Stand-Up Comedian Visits to Spark Interest in Mathematics Through Performance
Co-Hosted by the J. William Fulbright College of Arts and Sciences' Department of Mathematical Sciences and the Honors College, "Stand-Up Math: Using Preformance to Engage People with Mathematics" is an open, public lecture at 6 p.m. Wednesday, Nov. 14 in the Donald W. Reynolds Center's auditorium.
Matt Parker has toured worldwide doing comedy shows which are actually math lectures in disguise. He is the first person to use an overhead projector on-stage at the Hammersmith Apollo since Pink Floyd. Somehow a subject people claim to hate is proving to be a crowd pleaser.
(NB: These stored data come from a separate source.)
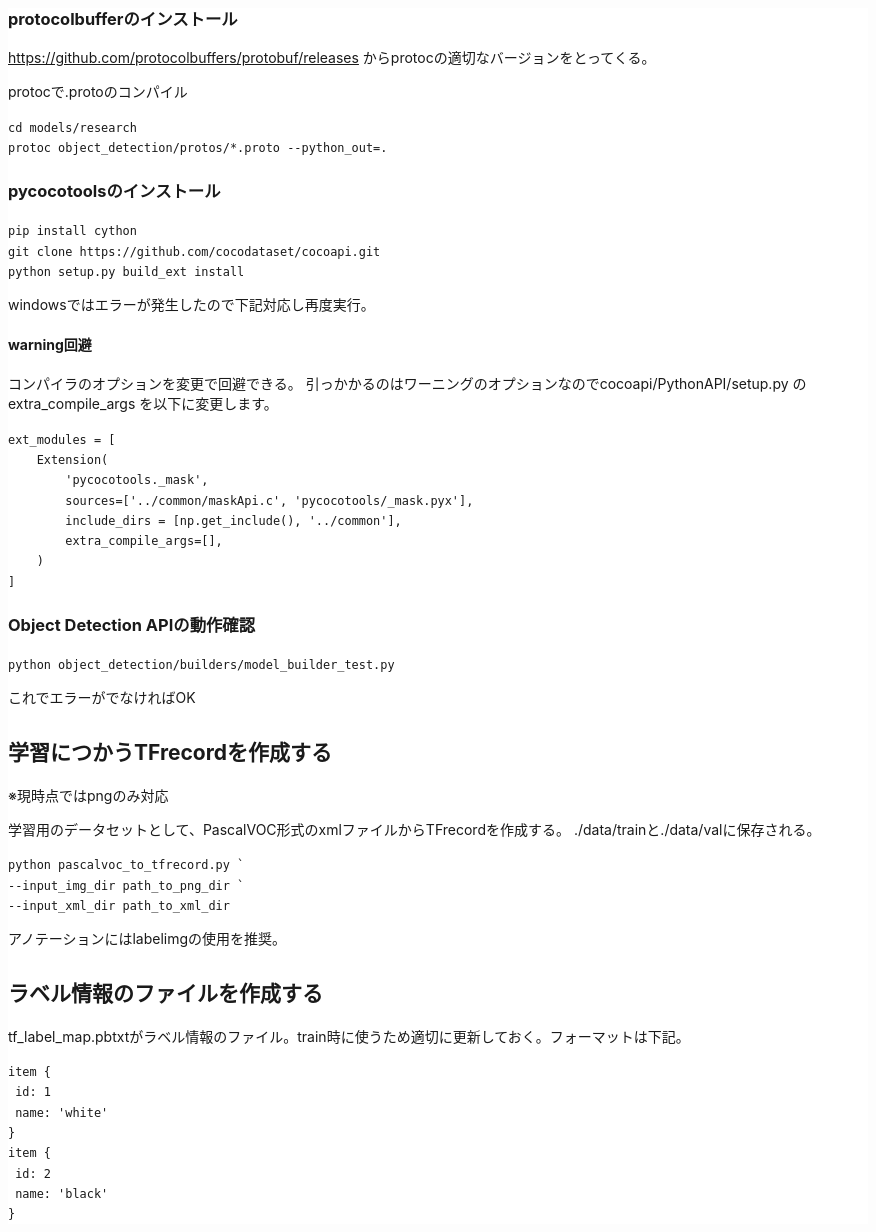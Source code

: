 ### protocolbufferのインストール
https://github.com/protocolbuffers/protobuf/releases
からprotocの適切なバージョンをとってくる。

protocで.protoのコンパイル
```
cd models/research
protoc object_detection/protos/*.proto --python_out=.
```

### pycocotoolsのインストール
```
pip install cython
git clone https://github.com/cocodataset/cocoapi.git
python setup.py build_ext install
```
windowsではエラーが発生したので下記対応し再度実行。

#### warning回避
コンパイラのオプションを変更で回避できる。
引っかかるのはワーニングのオプションなのでcocoapi/PythonAPI/setup.py の extra_compile_args を以下に変更します。
```
ext_modules = [
    Extension(
        'pycocotools._mask',
        sources=['../common/maskApi.c', 'pycocotools/_mask.pyx'],
        include_dirs = [np.get_include(), '../common'],
        extra_compile_args=[],
    )
]
```

### Object Detection APIの動作確認

```
python object_detection/builders/model_builder_test.py
```
これでエラーがでなければOK

## 学習につかうTFrecordを作成する
※現時点ではpngのみ対応

学習用のデータセットとして、PascalVOC形式のxmlファイルからTFrecordを作成する。
./data/trainと./data/valに保存される。
```
python pascalvoc_to_tfrecord.py `
--input_img_dir path_to_png_dir `
--input_xml_dir path_to_xml_dir
```
アノテーションにはlabelimgの使用を推奨。

## ラベル情報のファイルを作成する
tf_label_map.pbtxtがラベル情報のファイル。train時に使うため適切に更新しておく。フォーマットは下記。
```
item {
 id: 1
 name: 'white'
}
item {
 id: 2
 name: 'black'
}
```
Parker beleives mathematics is full of fascinating patterns and surprise results, and offers insights into the world around us, yet many people consider math to be boring, tedious, both, or worse. This is normally rooted in a memory of being forced to learn math at school. So how can mathematicians present the subject they love so that other people will enjoy it as much as they do?
Parker will demonstrate some of his favorite bits of mathematics and talk about how he uses stand-up comedy to engage people in math.
About the Speaker: Matt Parker is a stand-up comedian and mathematician. He appears regularly on TV and online, and in addition to being a presenter on the Discovery Channel, his YouTube videos have been viewed over 37 million times.
Previously a high-school math teacher, Parker visits schools to talk to students about math as part of Think Maths and he is involved in the Maths Inspiration shows. In his remaining free time, Parker wrote the books Things To Make and Do in the Fourth Dimension and Humble Pi: A Comedy of Maths Errors. He is also the Public Engagement in Mathematics Fellow at Queen Mary University of London.
His favorite number is currently 4,900.